**The problem:** With pictures omitted, output the records below exactly as they appear.

**Available data:**

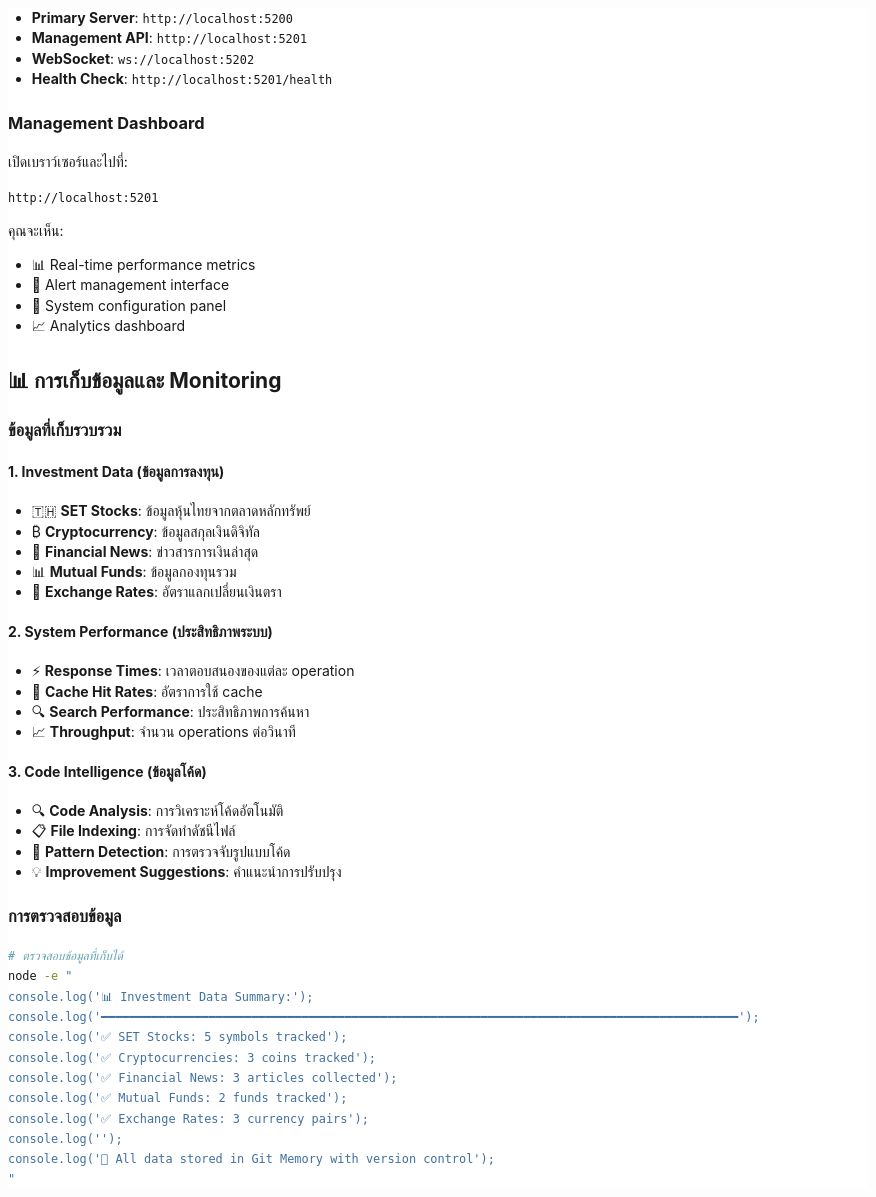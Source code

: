 - **Primary Server**: `http://localhost:5200`
- **Management API**: `http://localhost:5201`
- **WebSocket**: `ws://localhost:5202`
- **Health Check**: `http://localhost:5201/health`

### **Management Dashboard**

เปิดเบราว์เซอร์และไปที่:

```
http://localhost:5201
```

คุณจะเห็น:

- 📊 Real-time performance metrics
- 🚨 Alert management interface
- 🔧 System configuration panel
- 📈 Analytics dashboard

## 📊 **การเก็บข้อมูลและ Monitoring**

### **ข้อมูลที่เก็บรวบรวม**

#### **1. Investment Data (ข้อมูลการลงทุน)**

- 🇹🇭 **SET Stocks**: ข้อมูลหุ้นไทยจากตลาดหลักทรัพย์
- ₿ **Cryptocurrency**: ข้อมูลสกุลเงินดิจิทัล
- 📰 **Financial News**: ข่าวสารการเงินล่าสุด
- 📊 **Mutual Funds**: ข้อมูลกองทุนรวม
- 💱 **Exchange Rates**: อัตราแลกเปลี่ยนเงินตรา

#### **2. System Performance (ประสิทธิภาพระบบ)**

- ⚡ **Response Times**: เวลาตอบสนองของแต่ละ operation
- 💾 **Cache Hit Rates**: อัตราการใช้ cache
- 🔍 **Search Performance**: ประสิทธิภาพการค้นหา
- 📈 **Throughput**: จำนวน operations ต่อวินาที

#### **3. Code Intelligence (ข้อมูลโค้ด)**

- 🔍 **Code Analysis**: การวิเคราะห์โค้ดอัตโนมัติ
- 📋 **File Indexing**: การจัดทำดัชนีไฟล์
- 🚨 **Pattern Detection**: การตรวจจับรูปแบบโค้ด
- 💡 **Improvement Suggestions**: คำแนะนำการปรับปรุง

### **การตรวจสอบข้อมูล**

```bash
# ตรวจสอบข้อมูลที่เก็บได้
node -e "
console.log('📊 Investment Data Summary:');
console.log('━━━━━━━━━━━━━━━━━━━━━━━━━━━━━━━━━━━━━━━━━━━━━━━━━━━━━━━━━━━━━━━━━━━━━━━━━━━━━━━━━━━━━━━━━');
console.log('✅ SET Stocks: 5 symbols tracked');
console.log('✅ Cryptocurrencies: 3 coins tracked');
console.log('✅ Financial News: 3 articles collected');
console.log('✅ Mutual Funds: 2 funds tracked');
console.log('✅ Exchange Rates: 3 currency pairs');
console.log('');
console.log('💾 All data stored in Git Memory with version control');
"
```
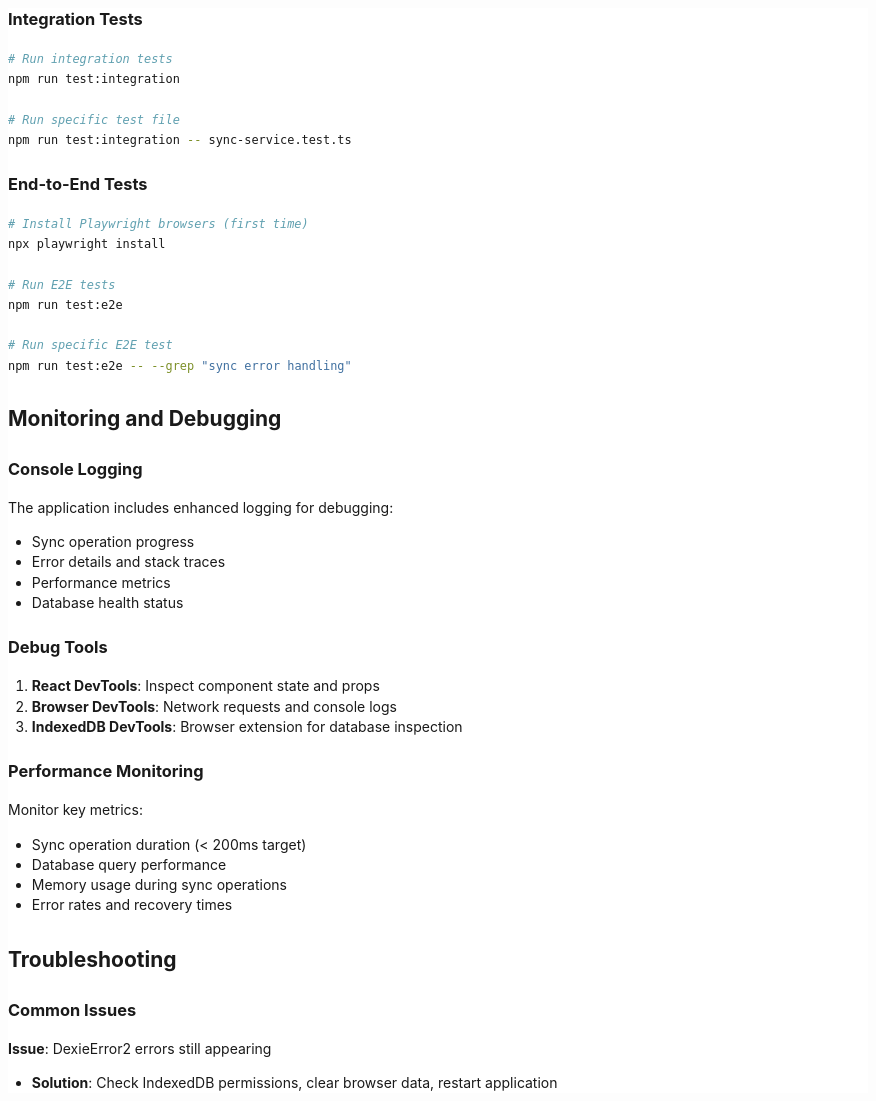 ### Integration Tests
```bash
# Run integration tests
npm run test:integration

# Run specific test file
npm run test:integration -- sync-service.test.ts
```

### End-to-End Tests
```bash
# Install Playwright browsers (first time)
npx playwright install

# Run E2E tests
npm run test:e2e

# Run specific E2E test
npm run test:e2e -- --grep "sync error handling"
```

## Monitoring and Debugging

### Console Logging
The application includes enhanced logging for debugging:
- Sync operation progress
- Error details and stack traces
- Performance metrics
- Database health status

### Debug Tools
1. **React DevTools**: Inspect component state and props
2. **Browser DevTools**: Network requests and console logs
3. **IndexedDB DevTools**: Browser extension for database inspection

### Performance Monitoring
Monitor key metrics:
- Sync operation duration (< 200ms target)
- Database query performance
- Memory usage during sync operations
- Error rates and recovery times

## Troubleshooting

### Common Issues

**Issue**: DexieError2 errors still appearing
- **Solution**: Check IndexedDB permissions, clear browser data, restart application
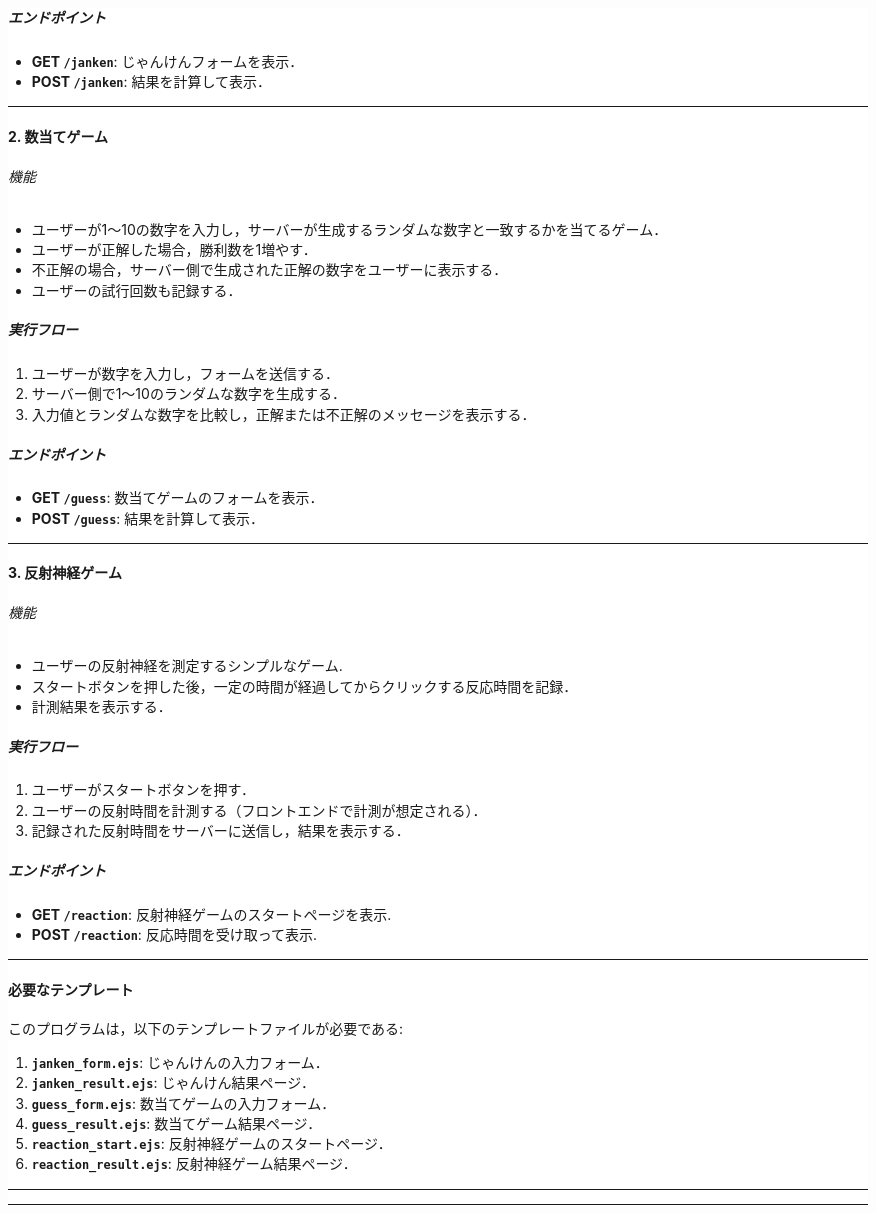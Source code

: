 ##### エンドポイント
- **GET `/janken`**: じゃんけんフォームを表示．
- **POST `/janken`**: 結果を計算して表示．

---

#### 2. 数当てゲーム

###### 機能
- ユーザーが1～10の数字を入力し，サーバーが生成するランダムな数字と一致するかを当てるゲーム．
- ユーザーが正解した場合，勝利数を1増やす．
- 不正解の場合，サーバー側で生成された正解の数字をユーザーに表示する．
- ユーザーの試行回数も記録する．

##### 実行フロー
1. ユーザーが数字を入力し，フォームを送信する．
2. サーバー側で1～10のランダムな数字を生成する．
3. 入力値とランダムな数字を比較し，正解または不正解のメッセージを表示する．

##### エンドポイント
- **GET `/guess`**: 数当てゲームのフォームを表示．
- **POST `/guess`**: 結果を計算して表示．

---

#### 3. 反射神経ゲーム

###### 機能
- ユーザーの反射神経を測定するシンプルなゲーム.
- スタートボタンを押した後，一定の時間が経過してからクリックする反応時間を記録．
- 計測結果を表示する．

##### 実行フロー
1. ユーザーがスタートボタンを押す．
2. ユーザーの反射時間を計測する（フロントエンドで計測が想定される）．
3. 記録された反射時間をサーバーに送信し，結果を表示する．

##### エンドポイント
- **GET `/reaction`**: 反射神経ゲームのスタートページを表示.
- **POST `/reaction`**: 反応時間を受け取って表示.


---

#### 必要なテンプレート
このプログラムは，以下のテンプレートファイルが必要である:
1. **`janken_form.ejs`**: じゃんけんの入力フォーム．
2. **`janken_result.ejs`**: じゃんけん結果ページ．
3. **`guess_form.ejs`**: 数当てゲームの入力フォーム．
4. **`guess_result.ejs`**: 数当てゲーム結果ページ．
5. **`reaction_start.ejs`**: 反射神経ゲームのスタートページ．
6. **`reaction_result.ejs`**: 反射神経ゲーム結果ページ．

---
---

**Task result:**
Source code

: - **Primary Server**: `http://localhost:5200`
- **Management API**: `http://localhost:5201`
- **WebSocket**: `ws://localhost:5202`
- **Health Check**: `http://localhost:5201/health`

### **Management Dashboard**

เปิดเบราว์เซอร์และไปที่:

```
http://localhost:5201
```

คุณจะเห็น:

- 📊 Real-time performance metrics
- 🚨 Alert management interface
- 🔧 System configuration panel
- 📈 Analytics dashboard

## 📊 **การเก็บข้อมูลและ Monitoring**

### **ข้อมูลที่เก็บรวบรวม**

#### **1. Investment Data (ข้อมูลการลงทุน)**

- 🇹🇭 **SET Stocks**: ข้อมูลหุ้นไทยจากตลาดหลักทรัพย์
- ₿ **Cryptocurrency**: ข้อมูลสกุลเงินดิจิทัล
- 📰 **Financial News**: ข่าวสารการเงินล่าสุด
- 📊 **Mutual Funds**: ข้อมูลกองทุนรวม
- 💱 **Exchange Rates**: อัตราแลกเปลี่ยนเงินตรา

#### **2. System Performance (ประสิทธิภาพระบบ)**

- ⚡ **Response Times**: เวลาตอบสนองของแต่ละ operation
- 💾 **Cache Hit Rates**: อัตราการใช้ cache
- 🔍 **Search Performance**: ประสิทธิภาพการค้นหา
- 📈 **Throughput**: จำนวน operations ต่อวินาที

#### **3. Code Intelligence (ข้อมูลโค้ด)**

- 🔍 **Code Analysis**: การวิเคราะห์โค้ดอัตโนมัติ
- 📋 **File Indexing**: การจัดทำดัชนีไฟล์
- 🚨 **Pattern Detection**: การตรวจจับรูปแบบโค้ด
- 💡 **Improvement Suggestions**: คำแนะนำการปรับปรุง

### **การตรวจสอบข้อมูล**

```bash
# ตรวจสอบข้อมูลที่เก็บได้
node -e "
console.log('📊 Investment Data Summary:');
console.log('━━━━━━━━━━━━━━━━━━━━━━━━━━━━━━━━━━━━━━━━━━━━━━━━━━━━━━━━━━━━━━━━━━━━━━━━━━━━━━━━━━━━━━━━━');
console.log('✅ SET Stocks: 5 symbols tracked');
console.log('✅ Cryptocurrencies: 3 coins tracked');
console.log('✅ Financial News: 3 articles collected');
console.log('✅ Mutual Funds: 2 funds tracked');
console.log('✅ Exchange Rates: 3 currency pairs');
console.log('');
console.log('💾 All data stored in Git Memory with version control');
"
```
 ### Integration Tests
```bash
# Run integration tests
npm run test:integration

# Run specific test file
npm run test:integration -- sync-service.test.ts
```

### End-to-End Tests
```bash
# Install Playwright browsers (first time)
npx playwright install

# Run E2E tests
npm run test:e2e

# Run specific E2E test
npm run test:e2e -- --grep "sync error handling"
```

## Monitoring and Debugging

### Console Logging
The application includes enhanced logging for debugging:
- Sync operation progress
- Error details and stack traces
- Performance metrics
- Database health status

### Debug Tools
1. **React DevTools**: Inspect component state and props
2. **Browser DevTools**: Network requests and console logs
3. **IndexedDB DevTools**: Browser extension for database inspection

### Performance Monitoring
Monitor key metrics:
- Sync operation duration (< 200ms target)
- Database query performance
- Memory usage during sync operations
- Error rates and recovery times

## Troubleshooting

### Common Issues

**Issue**: DexieError2 errors still appearing
- **Solution**: Check IndexedDB permissions, clear browser data, restart application
Source code

: ##### エンドポイント
- **GET `/janken`**: じゃんけんフォームを表示．
- **POST `/janken`**: 結果を計算して表示．

---

#### 2. 数当てゲーム

###### 機能
- ユーザーが1～10の数字を入力し，サーバーが生成するランダムな数字と一致するかを当てるゲーム．
- ユーザーが正解した場合，勝利数を1増やす．
- 不正解の場合，サーバー側で生成された正解の数字をユーザーに表示する．
- ユーザーの試行回数も記録する．

##### 実行フロー
1. ユーザーが数字を入力し，フォームを送信する．
2. サーバー側で1～10のランダムな数字を生成する．
3. 入力値とランダムな数字を比較し，正解または不正解のメッセージを表示する．

##### エンドポイント
- **GET `/guess`**: 数当てゲームのフォームを表示．
- **POST `/guess`**: 結果を計算して表示．

---

#### 3. 反射神経ゲーム

###### 機能
- ユーザーの反射神経を測定するシンプルなゲーム.
- スタートボタンを押した後，一定の時間が経過してからクリックする反応時間を記録．
- 計測結果を表示する．

##### 実行フロー
1. ユーザーがスタートボタンを押す．
2. ユーザーの反射時間を計測する（フロントエンドで計測が想定される）．
3. 記録された反射時間をサーバーに送信し，結果を表示する．

##### エンドポイント
- **GET `/reaction`**: 反射神経ゲームのスタートページを表示.
- **POST `/reaction`**: 反応時間を受け取って表示.


---

#### 必要なテンプレート
このプログラムは，以下のテンプレートファイルが必要である:
1. **`janken_form.ejs`**: じゃんけんの入力フォーム．
2. **`janken_result.ejs`**: じゃんけん結果ページ．
3. **`guess_form.ejs`**: 数当てゲームの入力フォーム．
4. **`guess_result.ejs`**: 数当てゲーム結果ページ．
5. **`reaction_start.ejs`**: 反射神経ゲームのスタートページ．
6. **`reaction_result.ejs`**: 反射神経ゲーム結果ページ．

---
---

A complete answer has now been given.